Exercise inputs:
* * * *

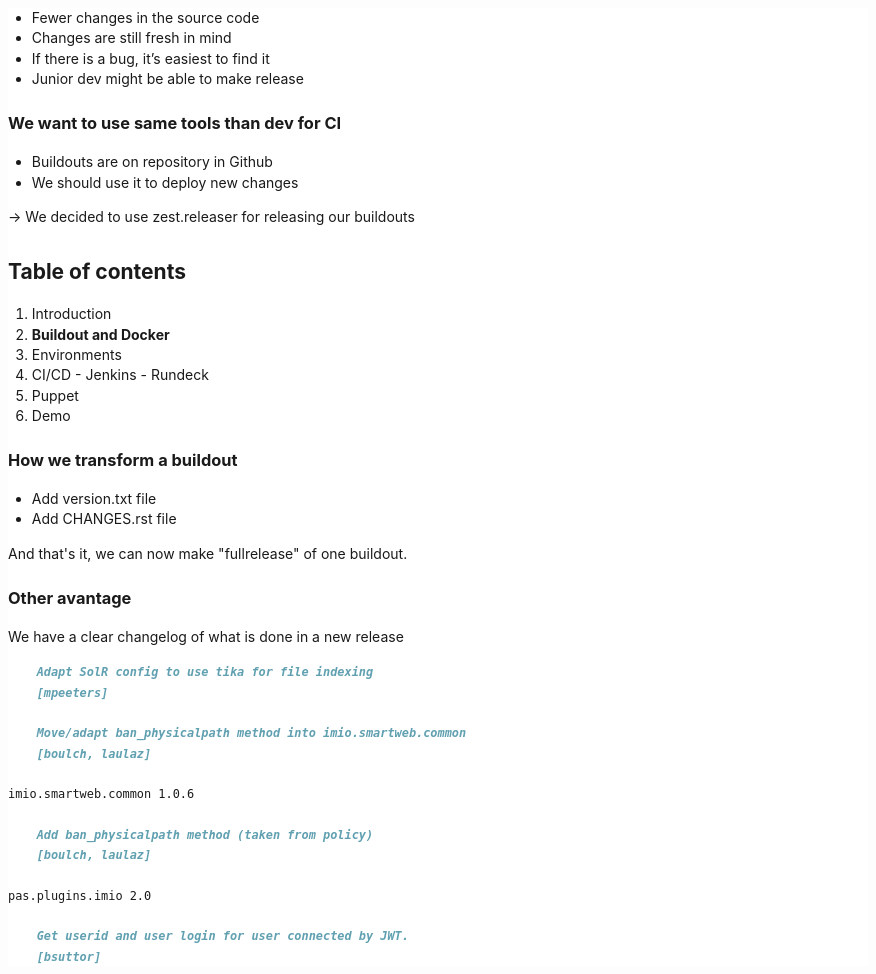 - Fewer changes in the source code
- Changes are still fresh in mind
- If there is a bug, it’s easiest to find it
- Junior dev might be able to make release

[comment]: # (!!! data-background-image="medias/background-presentation-imio.png" data-background-size="contain")
### We want to use same tools than dev for CI

- Buildouts are on repository in Github
- We should use it to deploy new changes

-> We decided to use zest.releaser for releasing our buildouts

[comment]: # (!!! data-background-image="medias/background-presentation-imio.png" data-background-size="contain")

## Table of contents 

1. Introduction
2. **Buildout and Docker**
3. Environments
4. CI/CD - Jenkins - Rundeck
5. Puppet
6. Demo

[comment]: # (!!! data-background-image="medias/background-presentation-imio.png" data-background-size="contain")


### How we transform a buildout  

- Add version.txt file
- Add CHANGES.rst file


And that's it, we can now make "fullrelease" of one buildout.

[comment]: # (!!! data-auto-animate data-background-image="medias/background-presentation-imio.png" data-background-size="contain")


### Other avantage 

We have a clear changelog of what is done in a new release

```markdown
    Adapt SolR config to use tika for file indexing
    [mpeeters]

    Move/adapt ban_physicalpath method into imio.smartweb.common
    [boulch, laulaz]

imio.smartweb.common 1.0.6

    Add ban_physicalpath method (taken from policy)
    [boulch, laulaz]

pas.plugins.imio 2.0

    Get userid and user login for user connected by JWT.
    [bsuttor]
```


[comment]: # (This presentation was made with markdown-slides)
[comment]: # (This is a CommonMark compliant comment. It will not be included in the presentation.)
[comment]: # (Compile this presentation with the command below)
[comment]: # (mdslides presentation.md --include medias)
[comment]: # (Set the theme:)
[comment]: # (THEME = simple)
[comment]: # (CODE_THEME = base16/zenburn)
[comment]: # (The list of themes is at https://revealjs.com/themes/)
[comment]: # (The list of code themes is at https://highlightjs.org/)
[comment]: # "You can also use quotes instead of parenthesis"
[comment]: # "THEME = simple"
[comment]: # (Pass optional settings to reveal.js:)
[comment]: # (controls: true)
[comment]: # (keyboard: true)
[comment]: # (markdown: { smartypants: true })
[comment]: # (hash: false)
[comment]: # (respondToHashChanges: false)
[comment]: # (Other settings are documented at https://revealjs.com/config/)
[comment]: # (!!!  data-auto-animate data-background-image="medias/background-presentation-imio.png" data-background-size="contain")
[comment]: # (!!!  data-auto-animate data-background-image="medias/background-presentation-imio.png" data-background-size="contain")
[comment]: # (data-background-image="medias/background-presentation-imio.png" data-background-size="contain")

* * * *

There is a run of lines above from the one with "3. Environments" to the one with "[comment]: # (Compile"; print exactly that run, both ends included, and nothing else.

Response area:
3. Environments
4. CI/CD - Jenkins - Rundeck
5. Puppet
6. Demo

[comment]: # (!!! data-background-image="medias/background-presentation-imio.png" data-background-size="contain")


### How we transform a buildout  

- Add version.txt file
- Add CHANGES.rst file


And that's it, we can now make "fullrelease" of one buildout.

[comment]: # (!!! data-auto-animate data-background-image="medias/background-presentation-imio.png" data-background-size="contain")


### Other avantage 

We have a clear changelog of what is done in a new release

```markdown
    Adapt SolR config to use tika for file indexing
    [mpeeters]

    Move/adapt ban_physicalpath method into imio.smartweb.common
    [boulch, laulaz]

imio.smartweb.common 1.0.6

    Add ban_physicalpath method (taken from policy)
    [boulch, laulaz]

pas.plugins.imio 2.0

    Get userid and user login for user connected by JWT.
    [bsuttor]
```


[comment]: # (This presentation was made with markdown-slides)
[comment]: # (This is a CommonMark compliant comment. It will not be included in the presentation.)
[comment]: # (Compile this presentation with the command below)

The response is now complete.